Auch auf dem Standortübungsplatz gab es Action: So zeigte der Unimog des THW, dass es in Sachen Geländegängigkeit für ihn kaum Grenzen gibt. Solche Grenzen entdeckt mancher dann, wenn er hinter dem riesigen Greifarm des Spezialfahrzeuges sitzt, das von einem THW-Tieflader antransportiert worden war. Gar nicht so einfach... Auch Rettungsdienste und Polizei bieten Einblick in Spezialfahrzeuge und zeigen neueste Ausrüstung.
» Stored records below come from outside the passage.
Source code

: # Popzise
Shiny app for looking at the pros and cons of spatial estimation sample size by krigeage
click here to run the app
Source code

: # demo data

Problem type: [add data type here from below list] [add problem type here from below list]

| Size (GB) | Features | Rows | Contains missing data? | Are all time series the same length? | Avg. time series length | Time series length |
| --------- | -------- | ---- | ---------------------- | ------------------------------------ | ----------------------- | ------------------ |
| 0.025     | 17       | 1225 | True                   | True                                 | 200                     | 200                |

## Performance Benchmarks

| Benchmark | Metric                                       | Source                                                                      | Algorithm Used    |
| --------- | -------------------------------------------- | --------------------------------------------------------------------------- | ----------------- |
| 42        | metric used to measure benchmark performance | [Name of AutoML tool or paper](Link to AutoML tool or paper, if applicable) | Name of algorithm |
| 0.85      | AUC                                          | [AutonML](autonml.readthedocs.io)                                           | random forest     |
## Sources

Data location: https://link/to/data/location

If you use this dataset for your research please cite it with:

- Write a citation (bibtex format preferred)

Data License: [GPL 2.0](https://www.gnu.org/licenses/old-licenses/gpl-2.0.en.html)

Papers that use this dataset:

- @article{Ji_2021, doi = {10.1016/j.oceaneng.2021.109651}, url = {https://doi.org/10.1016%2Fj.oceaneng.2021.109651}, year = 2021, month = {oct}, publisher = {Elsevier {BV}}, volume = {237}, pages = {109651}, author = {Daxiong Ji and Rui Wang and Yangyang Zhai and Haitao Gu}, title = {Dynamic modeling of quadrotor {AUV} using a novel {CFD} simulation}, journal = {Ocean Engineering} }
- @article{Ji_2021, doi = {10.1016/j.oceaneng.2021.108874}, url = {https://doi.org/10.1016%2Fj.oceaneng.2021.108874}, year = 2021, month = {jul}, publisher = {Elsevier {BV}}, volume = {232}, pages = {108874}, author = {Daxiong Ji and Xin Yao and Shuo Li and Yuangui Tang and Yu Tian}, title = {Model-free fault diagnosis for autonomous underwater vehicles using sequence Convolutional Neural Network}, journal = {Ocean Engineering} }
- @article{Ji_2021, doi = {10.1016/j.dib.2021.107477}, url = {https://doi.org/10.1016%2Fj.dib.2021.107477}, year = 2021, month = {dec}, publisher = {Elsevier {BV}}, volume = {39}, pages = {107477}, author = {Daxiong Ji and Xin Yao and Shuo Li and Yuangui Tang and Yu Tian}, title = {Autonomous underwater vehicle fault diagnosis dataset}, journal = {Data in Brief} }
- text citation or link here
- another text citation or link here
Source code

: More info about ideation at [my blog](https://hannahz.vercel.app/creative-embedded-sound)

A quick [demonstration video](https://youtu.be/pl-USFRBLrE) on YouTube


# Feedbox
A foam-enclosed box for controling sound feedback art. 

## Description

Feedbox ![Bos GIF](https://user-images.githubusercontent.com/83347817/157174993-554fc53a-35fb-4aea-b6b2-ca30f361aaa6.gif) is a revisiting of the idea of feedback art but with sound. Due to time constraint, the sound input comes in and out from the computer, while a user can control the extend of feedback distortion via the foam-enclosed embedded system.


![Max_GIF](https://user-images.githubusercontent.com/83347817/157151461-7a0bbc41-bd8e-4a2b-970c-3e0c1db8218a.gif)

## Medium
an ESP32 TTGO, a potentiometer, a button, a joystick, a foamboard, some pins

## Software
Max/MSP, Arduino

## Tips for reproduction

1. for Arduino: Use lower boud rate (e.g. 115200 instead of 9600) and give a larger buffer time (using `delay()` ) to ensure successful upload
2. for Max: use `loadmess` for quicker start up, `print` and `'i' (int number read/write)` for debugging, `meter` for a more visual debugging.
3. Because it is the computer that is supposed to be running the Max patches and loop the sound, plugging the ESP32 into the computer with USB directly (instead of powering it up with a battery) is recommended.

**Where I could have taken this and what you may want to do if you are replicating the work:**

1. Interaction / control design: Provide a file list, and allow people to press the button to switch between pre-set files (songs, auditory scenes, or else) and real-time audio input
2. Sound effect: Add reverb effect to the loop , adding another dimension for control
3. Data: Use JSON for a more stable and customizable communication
Der Gruppentransportpanzer Boxer ist ebenfalls den ganzen Tag über unterwegs. Jeder will mal mit, weil sich herumgesprochen hatte, dass der 25-Tonner seine 720 PS und satte 103 Kilometer pro Stunde recht aufsehenerregend ins Gelände bringt.
Im scharfen Schuss
Eine einmalige Gelegenheit ist für die Gäste der scharfe Schuss mit Pistole und Sturmgewehr. Dann zeigen die Profis, wie der Ernstfall trainiert wird: in der Vorwärtsbewegung auf kurze Distanz. Trotz der Dynamik gibt es anschließend beeindruckende Trefferbilder auf der Scheibe.
Oberstleutnant Ganslmeier, in Niederbayern und Oberpfaz für Reservistenangelegenheiten zuständig, zeigt Optimismus: Nachdem zunächst 2011 als „zweitbeste Entscheidung“ der Wehrdienst ausgesetzt worden ist, gibt es jetzt wieder eine Aufwärtsbewegung für die Reservisten. Die Oberpfalz stellt übrigens von 35 000 Reservisten bundesweit 4500. „Jeder Staat ist nur so stark, wie Menschen bereits sind, für ihn einzustehen“, so Ganslmeier.